Linker rectifiers for covalent attachment of transition-metal catalysts to metal-oxide surfaces

Linkers that favor rectification of interfacial electron transfer are likely to be required for efficient photo-driven catalysis of multi-electron reactions at electrode surfaces. Design principles are discussed, together with the synthesis and characterization of a specific pair of molecular linkers, related by inversion of the direction of an amide bond in the heart of the molecule. The linkers have a terpyridyl group that can covalently bind Mn as in a well-known water oxidation catalyst and an acetylacetonate group that allows attachment to TiO₂ surfaces. The appropriate choice of the sense of the amide linkage yields directionality of interfacial electron transfer, essential to enhance electron injection and slow back-electron transfer.
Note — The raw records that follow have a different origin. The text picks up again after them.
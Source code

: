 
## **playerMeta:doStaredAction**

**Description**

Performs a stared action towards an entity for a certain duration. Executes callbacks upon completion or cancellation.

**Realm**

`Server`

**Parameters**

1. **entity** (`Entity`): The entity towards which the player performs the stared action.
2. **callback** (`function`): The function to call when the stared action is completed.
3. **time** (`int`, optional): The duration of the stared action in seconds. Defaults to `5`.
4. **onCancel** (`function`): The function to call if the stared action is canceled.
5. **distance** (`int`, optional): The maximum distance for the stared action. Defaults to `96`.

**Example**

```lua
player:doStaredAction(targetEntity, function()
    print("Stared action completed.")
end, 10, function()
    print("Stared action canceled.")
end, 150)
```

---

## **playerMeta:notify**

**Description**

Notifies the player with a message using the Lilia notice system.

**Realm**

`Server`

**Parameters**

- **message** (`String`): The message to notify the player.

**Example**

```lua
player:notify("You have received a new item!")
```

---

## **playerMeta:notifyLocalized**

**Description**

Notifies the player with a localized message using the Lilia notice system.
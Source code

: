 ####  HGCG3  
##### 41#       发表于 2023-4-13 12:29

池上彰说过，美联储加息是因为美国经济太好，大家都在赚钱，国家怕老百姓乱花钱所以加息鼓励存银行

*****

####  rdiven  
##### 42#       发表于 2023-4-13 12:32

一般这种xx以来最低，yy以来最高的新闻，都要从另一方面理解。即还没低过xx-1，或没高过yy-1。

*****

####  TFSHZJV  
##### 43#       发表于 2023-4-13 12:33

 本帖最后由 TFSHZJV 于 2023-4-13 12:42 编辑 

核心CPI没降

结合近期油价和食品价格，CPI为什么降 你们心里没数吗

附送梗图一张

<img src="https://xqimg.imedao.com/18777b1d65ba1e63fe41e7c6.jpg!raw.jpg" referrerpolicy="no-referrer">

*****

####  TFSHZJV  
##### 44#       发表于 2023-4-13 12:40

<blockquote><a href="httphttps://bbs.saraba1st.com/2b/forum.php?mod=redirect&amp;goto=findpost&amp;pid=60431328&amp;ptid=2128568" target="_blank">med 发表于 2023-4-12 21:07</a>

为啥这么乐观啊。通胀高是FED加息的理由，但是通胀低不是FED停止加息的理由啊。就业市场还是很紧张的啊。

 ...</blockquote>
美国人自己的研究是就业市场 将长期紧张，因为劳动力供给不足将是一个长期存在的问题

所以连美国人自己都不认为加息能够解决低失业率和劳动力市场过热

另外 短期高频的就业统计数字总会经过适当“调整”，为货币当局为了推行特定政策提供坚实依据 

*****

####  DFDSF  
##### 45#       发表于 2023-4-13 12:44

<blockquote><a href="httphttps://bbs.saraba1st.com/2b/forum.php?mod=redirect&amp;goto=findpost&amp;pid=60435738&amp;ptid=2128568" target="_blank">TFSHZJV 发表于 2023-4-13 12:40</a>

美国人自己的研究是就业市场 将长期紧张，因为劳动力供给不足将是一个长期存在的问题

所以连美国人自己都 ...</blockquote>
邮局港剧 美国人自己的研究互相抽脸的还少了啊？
Support comes from electron paramagnetic resonance and terahertz spectroscopic measurements, as well as computational modeling characterizing the asymmetry of electron transfer properties. Linker rectifiers induce directionality of interfacial electron transfer suitable for multi-electron reactions at electrode surfaces. The linkers have a terpyridyl group that can covalently bind Mn as in a well-known water oxidation catalyst and an acetylacetonate group that allows attachment to TiO₂ surfaces. The appropriate choice of the sense of the amide linkage suppresses back-electron transfer by shifting the transport channel away from the Fermi level.